Apaixonado por seu trabalho, Ricardo descobriu sua veia musical na infância. Com o tempo, quis se aperfeiçoar: formou-se em Música no Conservatório Brasileiro de Música (CBM). A princípio, não havia pensado em trabalhar na saúde mental, mas um evento inesperado o fez mudar seu percurso: seu pai, após nove anos em estado semi-vegetativo por conta de um AVC, reagiu a uma de suas gravações de quando era pequeno. 

“Quando coloquei para tocar algo que cantei na rádio quando tinha 12 anos, ele virou a cabeça, olhou para mim e sorriu, depois de muito tempo sem se mexer direito. Eu fiquei com essa memória na cabeça, daí, quando fui escrever minha monografia, quis falar sobre musicoterapia, algo que eu comecei a conhecer na faculdade e relacionei a isso que aconteceu com o meu pai. De lá para cá, não parei mais, venho me consolidando na área”.

Ao perceber que tinha o potencial de fazer a diferença no dia a dia de uma pessoa, quis levar alívio e cura para aquelas que passaram por algum trauma, físico ou mental, assim como seu pai. Então, ele matriculou-se na pós-graduação em Musicoterapia, também na CBM, depois fez estágio em Saúde Mental no Hospital de Jurujuba e em Gerontologia na Usimed de Petrópolis. Há um ano e meio, atende os pacientes do CAPS Bispo do Rosário. 

De maneira geral, profissionais como Ricardo usam a música para facilitar e promover a comunicação, relação, aprendizagem, mobilização, expressão, organização e outros objetivos terapêuticos relevantes. No âmbito da saúde mental, sua função é ajudar os pacientes a encontrar sua “identidade sonora”, gerando vínculo, diálogo e liberação das tensões emocionais. Ou seja, por meio dela, eles conseguem expressar quem são, o que pensam e por qual problema estão passando. 

Durante as sessões de musicoterapia no CAPS, esses pacientes podem escolher o que cantar ou tocar.

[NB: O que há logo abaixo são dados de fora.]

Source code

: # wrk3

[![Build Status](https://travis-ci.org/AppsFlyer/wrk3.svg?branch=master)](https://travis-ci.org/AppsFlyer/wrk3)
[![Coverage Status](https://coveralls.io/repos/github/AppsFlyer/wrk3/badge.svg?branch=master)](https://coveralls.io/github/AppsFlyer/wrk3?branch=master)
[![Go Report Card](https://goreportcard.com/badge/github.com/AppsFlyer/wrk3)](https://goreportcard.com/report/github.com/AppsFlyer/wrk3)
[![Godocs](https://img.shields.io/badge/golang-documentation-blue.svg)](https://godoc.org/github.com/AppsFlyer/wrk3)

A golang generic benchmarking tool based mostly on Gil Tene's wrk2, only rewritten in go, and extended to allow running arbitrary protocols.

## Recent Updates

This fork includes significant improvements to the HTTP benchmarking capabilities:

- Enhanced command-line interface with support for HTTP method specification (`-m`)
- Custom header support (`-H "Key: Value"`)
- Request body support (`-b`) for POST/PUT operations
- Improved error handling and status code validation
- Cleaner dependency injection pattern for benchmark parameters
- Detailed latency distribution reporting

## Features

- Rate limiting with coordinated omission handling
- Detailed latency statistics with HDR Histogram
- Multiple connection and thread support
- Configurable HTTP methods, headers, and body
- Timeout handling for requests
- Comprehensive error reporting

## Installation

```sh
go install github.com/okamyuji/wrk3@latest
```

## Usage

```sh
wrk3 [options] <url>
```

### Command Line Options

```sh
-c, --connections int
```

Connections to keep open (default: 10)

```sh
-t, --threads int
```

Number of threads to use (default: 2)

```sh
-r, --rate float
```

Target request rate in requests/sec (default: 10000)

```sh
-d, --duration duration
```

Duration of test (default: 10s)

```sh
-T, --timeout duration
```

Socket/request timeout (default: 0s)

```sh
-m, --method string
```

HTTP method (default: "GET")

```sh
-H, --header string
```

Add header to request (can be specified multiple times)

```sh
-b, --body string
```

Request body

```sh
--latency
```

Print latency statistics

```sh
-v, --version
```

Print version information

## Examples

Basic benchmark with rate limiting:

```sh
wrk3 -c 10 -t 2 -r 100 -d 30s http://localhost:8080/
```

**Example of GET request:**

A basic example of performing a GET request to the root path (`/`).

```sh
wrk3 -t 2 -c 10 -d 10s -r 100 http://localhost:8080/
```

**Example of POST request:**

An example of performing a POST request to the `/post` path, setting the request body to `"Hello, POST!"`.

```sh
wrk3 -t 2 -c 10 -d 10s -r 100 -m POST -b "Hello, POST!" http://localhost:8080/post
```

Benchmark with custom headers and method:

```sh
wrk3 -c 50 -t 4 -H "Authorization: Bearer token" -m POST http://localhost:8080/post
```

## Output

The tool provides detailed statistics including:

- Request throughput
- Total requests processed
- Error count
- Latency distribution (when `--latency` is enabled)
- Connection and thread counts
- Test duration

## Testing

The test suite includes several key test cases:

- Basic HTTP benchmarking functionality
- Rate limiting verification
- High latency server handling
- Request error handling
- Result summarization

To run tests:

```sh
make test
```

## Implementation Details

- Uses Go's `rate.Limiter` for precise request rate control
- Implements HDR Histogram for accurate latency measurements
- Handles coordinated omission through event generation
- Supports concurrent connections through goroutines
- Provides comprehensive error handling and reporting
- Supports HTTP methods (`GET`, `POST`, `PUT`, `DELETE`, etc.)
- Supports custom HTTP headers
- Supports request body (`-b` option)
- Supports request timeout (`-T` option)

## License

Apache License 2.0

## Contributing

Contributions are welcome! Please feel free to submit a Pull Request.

Eles têm a sua disposição vários instrumentos, como violão, tantãs, bongôs, entre outros. No início de cada sessão, a cena é mais ou menos a mesma: eles vão chegando calados, não querem se expor. Entretanto, quando são colocados no contexto musical, nota-se uma mistura de emoções que são expressas até no “mínimo” movimento. 

“A gente percebe que os pés deles começam a bater, a mão a coçar, alguma reação mais profunda a emergir. Tudo isso sinaliza para a equipe algum sentido, alguma questão, o que é muito importante na evolução desses pacientes”, de acordo com o profissional. 

Para o musicoterapeuta, o dia que mais o marcou sua trajetória profissional foi quando viu outra paciente voltar a falar. “Eu olhava para ela e ficava curioso, imaginando como seria o som da sua voz. Quando finalmente conseguiu elaborar sua fala, todos do CAPS se emocionaram, tanto funcionários, quanto outros pacientes. Foi um momento muito bonito”.

O CIEDS se orgulha em ter profissionais como Ricardo, que contribuem todos os dias para o avanço na qualidade de vida das pessoas, com o desenvolvimento de seus potenciais, sejam eles sociais, motores ou psicológicos. Realizamos a gestão compartilhada dos Centros de Atenção Psicossocial (CAPS) junto à Secretaria Municipal de Saúde do Rio de Janeiro.